Last week’s election produced a crisp result in at least one high-stakes contest: California voters approved a ballot measure that exempts companies like Uber and Lyft from having to treat workers as employees.
The measure freed the companies from a 2019 state law that entitled workers to protections like overtime pay, sick leave and unemployment benefits and could have upended the gig-economy business model. As a result, Uber, Lyft and other similar businesses appeared to be on the ascent. The two companies’ stock market value increased by roughly $20 billion in the week after the election, and executives indicated that they would seek to replicate their political gains elsewhere.
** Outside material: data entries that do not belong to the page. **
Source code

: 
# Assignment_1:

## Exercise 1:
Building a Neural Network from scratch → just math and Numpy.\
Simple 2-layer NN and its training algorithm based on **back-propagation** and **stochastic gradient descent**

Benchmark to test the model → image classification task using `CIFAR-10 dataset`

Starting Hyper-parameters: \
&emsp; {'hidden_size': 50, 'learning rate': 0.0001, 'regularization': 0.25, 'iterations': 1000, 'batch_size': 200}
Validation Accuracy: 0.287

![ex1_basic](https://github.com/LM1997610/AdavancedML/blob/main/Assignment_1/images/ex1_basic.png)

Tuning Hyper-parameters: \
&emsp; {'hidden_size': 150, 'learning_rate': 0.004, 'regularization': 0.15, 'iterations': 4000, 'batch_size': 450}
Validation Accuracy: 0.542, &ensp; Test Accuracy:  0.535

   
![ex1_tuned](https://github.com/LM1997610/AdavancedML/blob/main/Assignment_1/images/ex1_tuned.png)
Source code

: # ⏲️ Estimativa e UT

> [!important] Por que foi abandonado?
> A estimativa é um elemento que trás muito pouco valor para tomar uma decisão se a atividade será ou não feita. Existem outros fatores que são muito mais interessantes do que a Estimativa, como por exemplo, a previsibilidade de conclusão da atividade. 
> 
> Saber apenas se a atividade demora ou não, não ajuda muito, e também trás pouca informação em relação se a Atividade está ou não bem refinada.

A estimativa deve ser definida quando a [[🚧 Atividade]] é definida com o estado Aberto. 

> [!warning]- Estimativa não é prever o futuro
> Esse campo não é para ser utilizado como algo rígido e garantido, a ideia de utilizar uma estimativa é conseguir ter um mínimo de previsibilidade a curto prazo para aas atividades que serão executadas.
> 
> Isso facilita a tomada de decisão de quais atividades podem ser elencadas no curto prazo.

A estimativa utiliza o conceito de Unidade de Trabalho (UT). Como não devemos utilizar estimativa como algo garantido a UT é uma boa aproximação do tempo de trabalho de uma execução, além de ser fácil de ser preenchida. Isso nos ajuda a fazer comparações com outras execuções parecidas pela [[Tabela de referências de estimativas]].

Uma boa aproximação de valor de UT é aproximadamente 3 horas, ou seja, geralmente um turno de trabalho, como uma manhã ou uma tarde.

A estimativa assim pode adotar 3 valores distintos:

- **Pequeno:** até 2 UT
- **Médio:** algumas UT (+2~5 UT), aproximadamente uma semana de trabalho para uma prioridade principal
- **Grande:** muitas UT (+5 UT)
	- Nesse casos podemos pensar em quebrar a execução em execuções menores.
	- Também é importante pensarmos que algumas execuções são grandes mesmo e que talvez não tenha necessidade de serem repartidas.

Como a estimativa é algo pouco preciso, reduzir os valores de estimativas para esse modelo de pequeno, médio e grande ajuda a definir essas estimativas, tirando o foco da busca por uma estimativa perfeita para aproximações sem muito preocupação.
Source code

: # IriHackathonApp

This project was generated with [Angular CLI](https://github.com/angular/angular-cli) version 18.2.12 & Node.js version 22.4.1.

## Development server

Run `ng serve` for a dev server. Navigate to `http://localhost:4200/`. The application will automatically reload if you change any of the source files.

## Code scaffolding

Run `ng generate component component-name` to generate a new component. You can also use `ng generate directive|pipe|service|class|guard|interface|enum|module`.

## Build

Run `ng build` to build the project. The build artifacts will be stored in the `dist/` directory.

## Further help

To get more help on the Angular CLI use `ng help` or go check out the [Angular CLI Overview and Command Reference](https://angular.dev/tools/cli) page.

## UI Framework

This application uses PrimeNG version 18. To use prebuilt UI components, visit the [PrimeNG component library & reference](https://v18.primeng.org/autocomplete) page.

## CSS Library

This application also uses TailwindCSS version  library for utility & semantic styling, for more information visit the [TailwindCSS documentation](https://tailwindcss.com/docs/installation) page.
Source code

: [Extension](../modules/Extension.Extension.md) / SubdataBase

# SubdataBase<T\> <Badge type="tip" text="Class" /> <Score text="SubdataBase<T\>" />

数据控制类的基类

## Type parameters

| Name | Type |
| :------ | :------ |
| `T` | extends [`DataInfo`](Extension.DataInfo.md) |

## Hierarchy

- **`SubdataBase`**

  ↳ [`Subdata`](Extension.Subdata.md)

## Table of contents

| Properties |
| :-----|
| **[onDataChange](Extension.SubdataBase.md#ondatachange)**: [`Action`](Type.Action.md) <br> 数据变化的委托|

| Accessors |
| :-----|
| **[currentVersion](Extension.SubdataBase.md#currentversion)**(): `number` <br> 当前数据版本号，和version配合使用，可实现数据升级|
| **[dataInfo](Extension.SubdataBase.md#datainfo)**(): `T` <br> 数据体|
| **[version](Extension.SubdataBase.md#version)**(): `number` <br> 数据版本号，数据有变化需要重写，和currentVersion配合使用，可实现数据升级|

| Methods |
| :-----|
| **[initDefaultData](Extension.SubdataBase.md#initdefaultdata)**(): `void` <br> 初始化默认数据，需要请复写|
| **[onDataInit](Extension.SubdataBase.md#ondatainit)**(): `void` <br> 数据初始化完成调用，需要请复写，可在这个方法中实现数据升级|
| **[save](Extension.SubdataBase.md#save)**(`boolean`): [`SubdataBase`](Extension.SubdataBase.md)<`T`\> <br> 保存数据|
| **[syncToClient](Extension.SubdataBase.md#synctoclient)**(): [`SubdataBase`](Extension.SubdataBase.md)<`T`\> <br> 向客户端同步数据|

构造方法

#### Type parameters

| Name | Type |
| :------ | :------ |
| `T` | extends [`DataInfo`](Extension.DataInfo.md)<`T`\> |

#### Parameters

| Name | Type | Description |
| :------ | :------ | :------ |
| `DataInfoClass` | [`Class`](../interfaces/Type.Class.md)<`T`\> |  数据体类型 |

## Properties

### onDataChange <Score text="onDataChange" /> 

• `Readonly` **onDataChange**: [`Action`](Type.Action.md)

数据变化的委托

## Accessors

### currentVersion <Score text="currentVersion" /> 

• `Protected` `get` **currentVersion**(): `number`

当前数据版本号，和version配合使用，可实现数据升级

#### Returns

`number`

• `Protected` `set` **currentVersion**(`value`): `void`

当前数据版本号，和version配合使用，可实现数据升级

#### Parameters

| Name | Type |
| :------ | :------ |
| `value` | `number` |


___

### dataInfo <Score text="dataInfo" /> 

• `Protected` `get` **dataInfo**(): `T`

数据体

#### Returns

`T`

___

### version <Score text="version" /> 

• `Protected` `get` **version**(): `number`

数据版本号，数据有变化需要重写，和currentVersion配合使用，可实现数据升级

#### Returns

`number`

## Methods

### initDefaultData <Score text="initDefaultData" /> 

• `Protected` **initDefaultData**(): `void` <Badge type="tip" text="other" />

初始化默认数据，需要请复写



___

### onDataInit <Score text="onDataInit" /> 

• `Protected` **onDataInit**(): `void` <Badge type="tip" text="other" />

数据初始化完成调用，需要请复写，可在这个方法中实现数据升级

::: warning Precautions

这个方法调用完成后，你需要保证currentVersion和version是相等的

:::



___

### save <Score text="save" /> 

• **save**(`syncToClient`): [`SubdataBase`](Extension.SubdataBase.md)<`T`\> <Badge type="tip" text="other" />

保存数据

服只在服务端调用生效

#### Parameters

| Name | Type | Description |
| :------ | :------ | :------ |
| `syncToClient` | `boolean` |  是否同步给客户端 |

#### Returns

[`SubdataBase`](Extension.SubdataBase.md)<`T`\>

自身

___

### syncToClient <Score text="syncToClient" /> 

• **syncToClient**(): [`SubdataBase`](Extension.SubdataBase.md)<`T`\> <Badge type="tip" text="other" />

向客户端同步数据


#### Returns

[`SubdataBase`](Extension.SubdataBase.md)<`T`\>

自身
“Going forward, you’ll see us more loudly advocate for new laws like Prop. 22,” Uber’s chief executive, Dara Khosrowshahi, said on a call with financial analysts last week, referring to the successful ballot measure, which also granted workers health care subsidies and a minimum pay rate.
But the question of gig workers’ labor status remains largely unresolved nationally — with a series of pitched battles likely to ensue between gig companies and labor in Washington and in state capitals, and even among unions that disagree over the importance of employee status.
Those battles may well begin in California. In the days since the election, several worker groups have scrutinized the ballot measure, which is likely to take effect in December, for weaknesses that they could use to challenge it in court.
“A lot of smart lawyers are looking at it,” said Brian Chen, a lawyer at the National Employment Law Project, which advocates on behalf of gig workers and other low-wage workers.
Mr. Chen’s group has been discussing the measure’s constitutionality with other progressive groups, some of whom may bring a court challenge. He cited its requirement that any future change must pass the Legislature with a seven-eighths majority as legally dubious because it may overly restrict the state’s ability to regulate collective bargaining, though other ballot measures have included similar restrictions.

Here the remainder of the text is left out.